Diamond conglomerate De Beers has relentlessly mined this area and become one of the most successful cartels in modern commerce. Their skill? To invent a big-money myth that turned tiny crystals of carbon into glittering tokens of wealth, power and romance. The diamond as the standard symbol of marriage did not exist until De Beers came along in 1888. Within 70 years, the diamond engagement ring was de rigueur and the diamond was ‘forever’ (even though it could be shattered,  discoloured or incinerated to ash). Fuelled by shrewd marketing to perpetuate the illusion of scarcity, and a monopolistic business ethic that took no prisoners, the diamond became the most sought-after precious stone on earth.

Now that they’ve all been collected from the beach, De Beers tentatively allows tourists to trample around their empty treasure chest. Limited permits are available if you pass stringent security checks. Not that there is much demand. Visitors are sparse: sporadic four-wheel drive nomads hitting the Namaqualand trail, occasional botanists fawning over rare flora and sometimes surfers seeking solitude and waves.

The surf is infuriatingly capricious. Prevailing cross-shore southerly winds blow for months, scouring the best swells. Looming coastal fog shadows the coast for weeks, leaching warmth from the land and driving the hardest miners to despair. The frigid sea is a breeding ground for great whites. Then there are the waves: great wind-blasted lumps that randomly strike the jagged reefs like cannon fire, tormenting the most deserving surfers, who gibber in anguish as they wait for better days.

But when warm land breezes blow from the desert – burning off the fog, caressing the sea and composing the swell – these waves become the choicest gifts from old Neptune’s sea chest.
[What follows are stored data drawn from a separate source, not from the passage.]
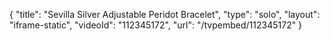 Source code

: {
    "title": "Sevilla Silver Adjustable Peridot Bracelet",
    "type": "solo",
    "layout": "iframe-static",
    "videoId": "112345172",
    "url": "\/tvpembed\/112345172"
} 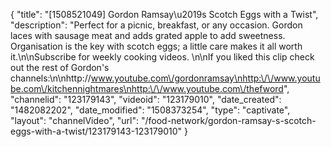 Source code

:{
    "title": "[1508521049] Gordon Ramsay\u2019s Scotch Eggs with a Twist",
    "description": "Perfect for a picnic, breakfast, or any occasion. Gordon laces with sausage meat and adds grated apple to add sweetness. Organisation is the key with scotch eggs; a little care makes it all worth it.\n\nSubscribe for weekly cooking videos. \n\nIf you liked this clip check out the rest of Gordon's channels:\n\nhttp:\/\/www.youtube.com\/gordonramsay\nhttp:\/\/www.youtube.com\/kitchennightmares\nhttp:\/\/www.youtube.com\/thefword",
    "channelid": "123179143",
    "videoid": "123179010",
    "date_created": "1482082202",
    "date_modified": "1508373254",
    "type": "captivate",
    "layout": "channelVideo",
    "url": "\/food-network\/gordon-ramsay-s-scotch-eggs-with-a-twist\/123179143-123179010"
}
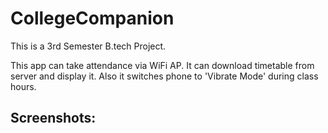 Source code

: # CollegeCompanion

This is a 3rd Semester B.tech Project.

This app can take attendance via WiFi AP.
It can download timetable from server and display it.
Also it switches phone to 'Vibrate Mode' during class hours.

Screenshots:
----------

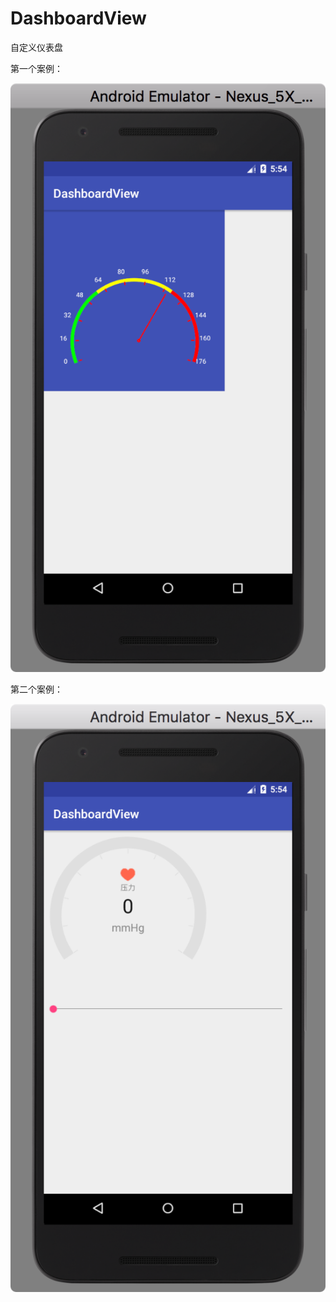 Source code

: # DashboardView
自定义仪表盘

第一个案例：

![image](https://github.com/Giousa/DashboardView/blob/master/screenshot/first.png)

第二个案例：

![image](https://github.com/Giousa/DashboardView/blob/master/screenshot/second.png)
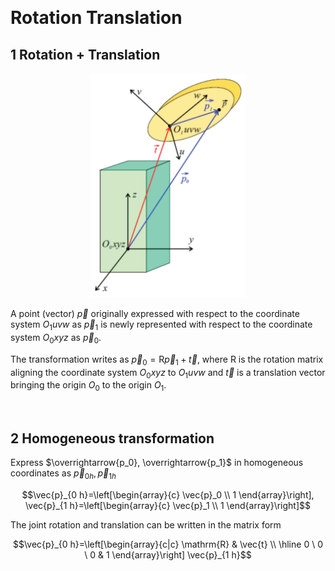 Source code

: &emsp;
# Rotation Translation

## 1 Rotation + Translation

<div align=center>
    <img src="imgs/3-5.png" width=250>
</div>

A point (vector) $\vec{p}$ originally expressed with respect to the coordinate system $O_1 u v w$ as $\vec{p}_1$ is newly represented with respect to the coordinate system $O_0 x y z$ as $\vec{p}_0$.

The transformation writes as $\vec{p}_0=\mathrm{R} \vec{p}_1+\vec{t}$, where $\mathrm{R}$ is the rotation matrix aligning the coordinate system $O_0 x y z$ to $O_1 u v w$ and $\vec{t}$ is a translation vector bringing the origin $O_0$ to the origin $O_1$.


&emsp;
## 2 Homogeneous transformation

Express $\overrightarrow{p_0}, \overrightarrow{p_1}$ in homogeneous coordinates as $\vec{p}_{0 h}, \vec{p}_{1 h}$

$$\vec{p}_{0 h}=\left[\begin{array}{c}
\vec{p}_0 \\ 1
\end{array}\right], \vec{p}_{1 h}=\left[\begin{array}{c}
\vec{p}_1 \\ 1
\end{array}\right]$$

The joint rotation and translation can be written in the matrix form

$$\vec{p}_{0 h}=\left[\begin{array}{c|c}
\mathrm{R} &  \vec{t} \\
\hline 0 \ 0 \ 0 & 1
\end{array}\right] \vec{p}_{1 h}$$ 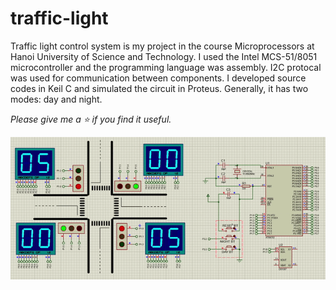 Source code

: # traffic-light
Traffic light control system is my project in the course Microprocessors at Hanoi University of Science and Technology. I used the Intel MCS-51/8051 microcontroller and the programming language was assembly. I2C protocal was used for communication between components.
I developed source codes in Keil C and simulated the circuit in Proteus. 
Generally, it has two modes: day and night.  

*Please give me a ⭐ if you find it useful.*

![Media](./traffic-light.gif)
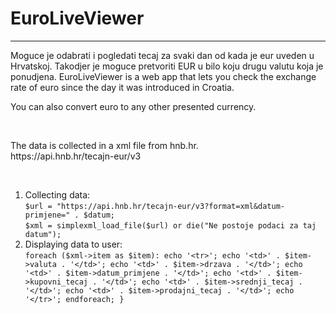 # EuroLiveViewer

<hr>

Moguce je odabrati i pogledati tecaj za svaki dan od kada je eur uveden u Hrvatskoj. Takodjer je moguce pretvoriti EUR u bilo koju drugu valutu koja je ponudjena.
EuroLiveViewer is a web app that lets you check the exchange rate of euro since the day it was introduced in Croatia.
<p>
 You can also convert euro to any other presented currency.
</p>
<br>
<p>
 The data is collected in a xml file from hnb.hr. <br>
 https://api.hnb.hr/tecajn-eur/v3
</p>
<br>

1. Collecting data:<br>
` $url = "https://api.hnb.hr/tecajn-eur/v3?format=xml&datum-primjene=" . $datum;
`<br>
`$xml = simplexml_load_file($url) or die("Ne postoje podaci za taj datum");
`
2. Displaying data to user:<br>
`foreach ($xml->item as $item):
    echo '<tr>';
    echo '<td>' . $item->valuta . '</td>';
    echo '<td>' . $item->drzava . '</td>';
    echo '<td>' . $item->datum_primjene . '</td>';
    echo '<td>' . $item->kupovni_tecaj . '</td>';
    echo '<td>' . $item->srednji_tecaj . '</td>';
    echo '<td>' . $item->prodajni_tecaj . '</td>';
    echo '</tr>';
  endforeach;
}
`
And there are no crowds – ever. Only one group of surfers gets access at a time. To get a permit you must know someone. Then you need a guide, a four-wheel drive with a winch, GPS coordinates and a secret handshake. Bizarrely, you must hire a diamond detective to trail you incognito (well that’s what we are told).

We are three Cape Town surfers. Lance, a professional surf photographer, is our reluctant, bearded guru. Having explored this strip over 10 years he has clocked up trips with legendary surf journalists and surfers. Without Lance’s insider knowledge, we would-be lost. Ray’s ‘a-friend-to-all-the-world’ from way back who has dreamed about this trip for years. Lovely people Ray and Lance: easygoing, indulgent, funny and lazy to a fault. Perfect companions really.


My naïve exploration here in 2000 was forgettable. The notorious fog warped spring into darkest winter. Visibility and temperature plummeted to the other side of nothing. Taking turns to clutch our gas cooker for warmth, one day bled into another until the dreaded westcoast flu took us, one by sorry one. In our hasty retreat, I wrecked my car’s suspension. It was a wretched limp back to Cape Town. Our boards didn’t even leave the safety of the car roof.

It is with trepidation that I return, chasing the dream of uncrowded waves with friends. Our plan is simple but sketchy: surf, take photographs, play boulles and master the one-egg omelette.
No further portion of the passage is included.